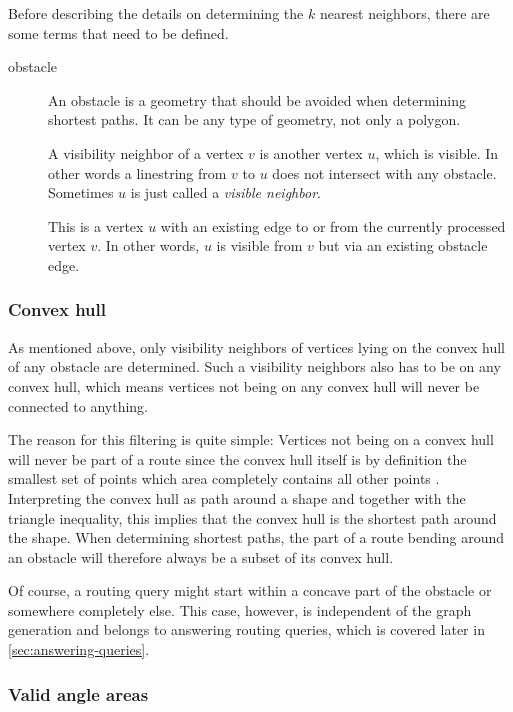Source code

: 				Before describing the details on determining the $k$ nearest neighbors, there are some terms that need to be defined.
				
				\begin{description}
					\item[obstacle] An obstacle is a geometry that should be avoided when determining shortest paths. It can be any type of geometry, not only a polygon.
					\item[] A visibility neighbor of a vertex $v$ is another vertex $u$, which is visible. In other words a linestring from $v$ to $u$ does not intersect with any obstacle. Sometimes $u$ is just called a \emph{visible neighbor}.
					\item[] This is a vertex $u$ with an existing edge to or from the currently processed vertex $v$. In other words, $u$ is visible from $v$ but via an existing obstacle edge.
				\end{description}
				
			\subsubsection{Convex hull}
				
				As mentioned above, only visibility neighbors of vertices lying on the convex hull of any obstacle are determined.
				Such a visibility neighbors also has to be on any convex hull, which means vertices not being on any convex hull will never be connected to anything.
				
				The reason for this filtering is quite simple:
				Vertices not being on a convex hull will never be part of a route since the convex hull itself is by definition the smallest set of points which area completely contains all other points \cite[2]{de-berg-computational-geometry}.
				Interpreting the convex hull as path around a shape and together with the triangle inequality, this implies that the convex hull is the shortest path around the shape.
				When determining shortest paths, the part of a route bending around an obstacle will therefore always be a subset of its convex hull.
				
				Of course, a routing query might start within a concave part of the obstacle or somewhere completely else.
				This case, however, is independent of the graph generation and belongs to answering routing queries, which is covered later in \cref{sec:answering-queries}.
				
			\subsubsection{Valid angle areas}
				
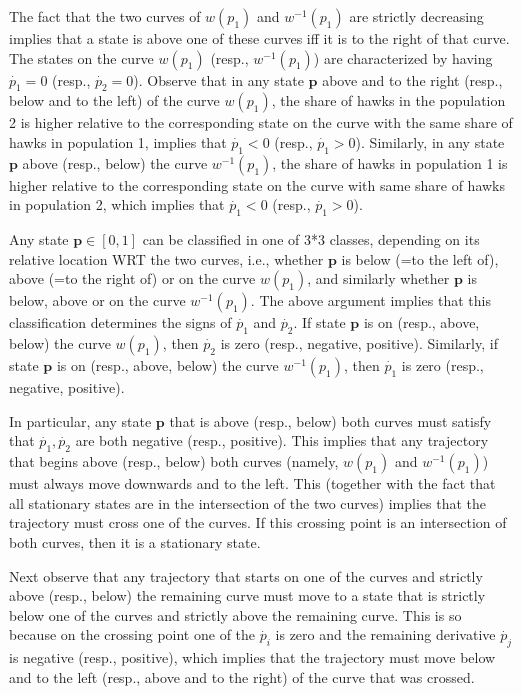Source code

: \documentclass[12pt]{article}
\numberwithin{equation}{section}
\numberwithin{figure}{section}
\theoremstyle{definition}
\theoremstyle{plain}
\theoremstyle{plain}
\theoremstyle{plain}
\theoremstyle{remark}
\theoremstyle{plain}
\theoremstyle{plain}
\begin{document}
The fact that the two curves of $w(p_1)$ and $w^{-1}(p_1)$ are strictly decreasing implies that a state is above one of these curves iff it is to the right of that curve. The states on the curve $w(p_1)$ (resp., $w^{-1}(p_1)$) are characterized by having $\dot{p_1}=0$ (resp., $\dot{p_2}=0$). Observe that in any state $\textbf{p}$ above and to the right (resp., below and to the left) of the curve $w(p_1)$, the share of hawks in the population 2 is higher relative to the corresponding state on the curve with the same share of hawks in population 1, implies that $\dot{p_1}<0$ (resp., $\dot{p_1}>0$). Similarly, in any state $\textbf{p}$ above (resp., below) the curve $w^{-1}(p_1)$, the  share of hawks in population 1 is higher relative to the corresponding state on the curve with same share of hawks in population 2, which implies that $\dot{p_1}<0$ (resp., $\dot{p_1}>0$).

Any state $\textbf{p}\in[0,1]$ can be classified in one of 3*3 classes, depending on its relative location WRT the two curves, i.e., whether $\textbf{p}$ is below (=to the left of), above (=to the right of) or on the curve $w(p_1)$, and similarly whether $\textbf{p}$ is below, above or on the curve $w^{-1}(p_1)$. 
The above argument implies that this classification determines the signs of $\dot {p_1}$ and $\dot {p_2}$. If state $\textbf{p}$ is on (resp., above, below) the curve $w(p_1)$, then $\dot {p_2}$ is zero (resp., negative, positive). Similarly, if state $\textbf{p}$ is on (resp., above, below) the curve $w^{-1}(p_1)$, then $\dot {p_1}$ is zero (resp., negative, positive).

In particular, any state  $\textbf{p}$ that is above (resp., below) both curves must satisfy that $\dot {p_1},\dot {p_2}$ are both negative (resp., positive). This implies that any trajectory that begins  above (resp., below) both curves (namely, $w(p_1)$ and $w^{-1}(p_1)$) must always move downwards and to the left. This (together with the fact that all stationary states are in the intersection of the two curves) implies  that the trajectory must cross one of the curves. If this crossing point is an intersection of both curves, then it is a stationary state.

Next observe that any trajectory that starts on one of the curves and strictly above (resp., below) the remaining curve must move to a state that is strictly below one of the curves and strictly above the remaining curve. This is so because on the crossing point one of the $\dot {p_i}$ is zero and the remaining derivative $\dot{p_j}$ is negative (resp., positive), which implies that the trajectory must move below and to the left (resp., above and to the right) of the curve that was crossed.
\end{document}
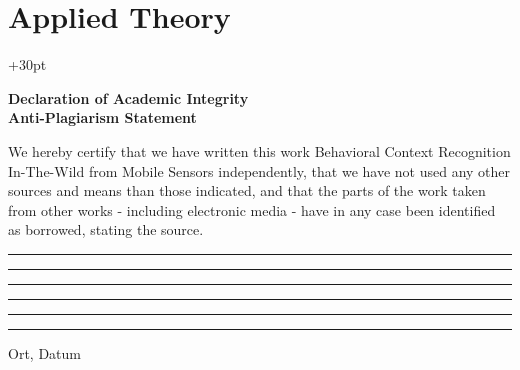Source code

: \documentclass[a4paper,12pt]{scrartcl}
\begin{document}
\newpage
\setcounter{page}{1}









\section{Applied Theory}





























\newpage

\printbibliography
\hangindent+30pt 


\newpage
{}
\vspace*{1cm}
\begin{center}
	\Large \textbf{Declaration of Academic Integrity}\\
	
	\large \textbf{Anti-Plagiarism Statement}
\end{center}

\normalsize
\vspace{25mm}
We hereby certify that we have written this work \grqq Behavioral Context Recognition In-The-Wild from Mobile Sensors\grqq{} independently, that we have not used any other sources and means than those indicated, and that the parts of the work taken from other works - including electronic media - have in any case been identified as borrowed, stating the source.\\


\begin{center}
	\rule{6cm}{.5pt} \hspace{3cm} \rule{6cm}{.5pt}
\end{center}
\vspace{1cm}
\begin{center}
	\rule{6cm}{.5pt} \hspace{3cm} \rule{6cm}{.5pt}
\end{center}

\vspace{3cm}
	\begin{center}
	\rule{6cm}{.5pt} \hspace{3cm} \rule{6cm}{0pt}
\end{center}	
\vspace{-5mm}
\hspace*{25mm} Ort, Datum	
\end{document}

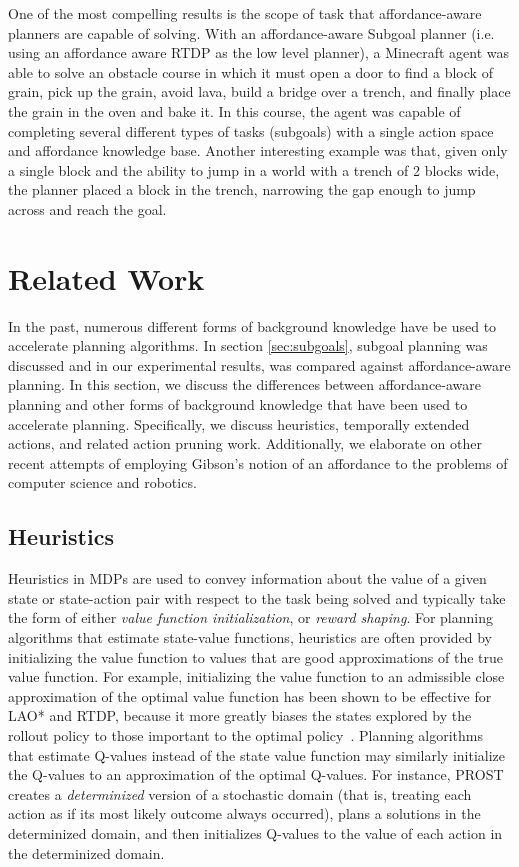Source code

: \documentclass[]{article}
\begin{document}
One of the most compelling results is the scope of task that affordance-aware planners are capable of solving. With an affordance-aware Subgoal planner (i.e. using an affordance aware RTDP as the low level planner), a Minecraft agent was able to solve an obstacle course in which it must open a door to find a block of grain, pick up the grain, avoid lava, build a bridge over a trench, and finally place the grain in the oven and bake it. In this course, the agent was capable of completing several different types of tasks (subgoals) with a single action space and affordance knowledge base. Another interesting example was that, given only a single block and the ability to jump in a world with a trench of 2 blocks wide,
the planner placed a block in the trench, narrowing the gap enough to jump across and reach the goal.



\section{Related Work}
In the past, numerous different forms of background knowledge have be used to 
accelerate planning algorithms. In section \ref{sec:subgoals}, subgoal
planning was discussed and in our experimental results, was compared against affordance-aware planning. 
In this section, we discuss the differences between affordance-aware planning and other
forms of background knowledge that have been used to accelerate planning.
Specifically, we discuss heuristics, temporally extended actions, and related action pruning work.
Additionally, we elaborate on other recent attempts of employing Gibson's notion of an affordance 
to the problems of computer science and robotics.


\subsection{Heuristics}
Heuristics in MDPs are used to convey information about the value of a given state or state-action pair with respect to the task being solved and typically take the form of either {\em value function initialization},
or {\em reward shaping}. For planning algorithms that estimate state-value functions, heuristics are often
provided by initializing the value function to values that are good approximations of the true value function. For example, initializing the value function to an admissible close approximation of the optimal value function has been shown to be effective for LAO* and RTDP, because it more greatly biases the states explored by the rollout policy to those important to the optimal policy~\cite{Hansen:1999qf}. Planning algorithms that estimate Q-values instead of the state value function may similarly initialize the Q-values to an approximation of the optimal Q-values. For instance, PROST~\cite{keller2012prost} creates a {\em determinized} version of a stochastic domain (that is, treating each action as if its most likely outcome always occurred), plans a solutions in the determinized domain, and then initializes Q-values to the value of each action in the determinized domain.
\end{document}
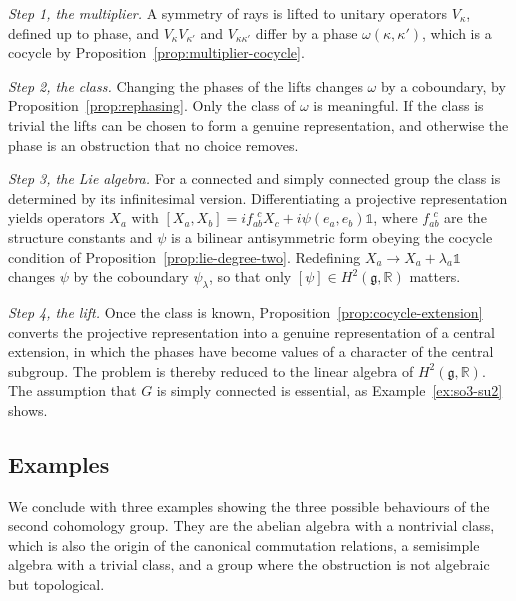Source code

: \begin{remark}\label{rem:bargmann-reading}
	\emph{Step 1, the multiplier.} A symmetry of rays is lifted to unitary operators $V_\kappa$, defined up to phase, and $V_\kappa V_{\kappa'}$ and $V_{\kappa\kappa'}$ differ by a phase $\omega(\kappa,\kappa')$, which is a cocycle by Proposition~\ref{prop:multiplier-cocycle}.
	
	\emph{Step 2, the class.} Changing the phases of the lifts changes $\omega$ by a coboundary, by Proposition~\ref{prop:rephasing}. Only the class of $\omega$ is meaningful. If the class is trivial the lifts can be chosen to form a genuine representation, and otherwise the phase is an obstruction that no choice removes.
	
	\emph{Step 3, the Lie algebra.} For a connected and simply connected group the class is determined by its infinitesimal version. Differentiating a projective representation yields operators $X_a$ with $[X_a,X_b]=if_{ab}^{\ \ c}X_c+i\psi(e_a,e_b)\mathbb{1}$, where $f_{ab}^{\ \ c}$ are the structure constants and $\psi$ is a bilinear antisymmetric form obeying the cocycle condition of Proposition~\ref{prop:lie-degree-two}. Redefining $X_a\to X_a+\lambda_a\mathbb{1}$ changes $\psi$ by the coboundary $\psi_\lambda$, so that only $[\psi]\in H^2(\mathfrak{g},\mathbb{R})$ matters.
	
	\emph{Step 4, the lift.} Once the class is known, Proposition~\ref{prop:cocycle-extension} converts the projective representation into a genuine representation of a central extension, in which the phases have become values of a character of the central subgroup. The problem is thereby reduced to the linear algebra of $H^2(\mathfrak{g},\mathbb{R})$. The assumption that $G$ is simply connected is essential, as Example~\ref{ex:so3-su2} shows.
\end{remark}

\subsection{Examples}\label{subsec:cohomology-examples}

We conclude with three examples showing the three possible behaviours of the second cohomology group. They are the abelian algebra with a nontrivial class, which is also the origin of the canonical commutation relations, a semisimple algebra with a trivial class, and a group where the obstruction is not algebraic but topological.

************

WORK REQUIRED: Nothing but the lines from the start of the records above through the line with "The reason for" should be retyped, each exactly as written; leave out all pictures.

YOUR SOLUTION:
Source code

: 				Before describing the details on determining the $k$ nearest neighbors, there are some terms that need to be defined.
				
				\begin{description}
					\item[obstacle] An obstacle is a geometry that should be avoided when determining shortest paths. It can be any type of geometry, not only a polygon.
					\item[] A visibility neighbor of a vertex $v$ is another vertex $u$, which is visible. In other words a linestring from $v$ to $u$ does not intersect with any obstacle. Sometimes $u$ is just called a \emph{visible neighbor}.
					\item[] This is a vertex $u$ with an existing edge to or from the currently processed vertex $v$. In other words, $u$ is visible from $v$ but via an existing obstacle edge.
				\end{description}
				
			\subsubsection{Convex hull}
				
				As mentioned above, only visibility neighbors of vertices lying on the convex hull of any obstacle are determined.
				Such a visibility neighbors also has to be on any convex hull, which means vertices not being on any convex hull will never be connected to anything.
				
				The reason for this filtering is quite simple:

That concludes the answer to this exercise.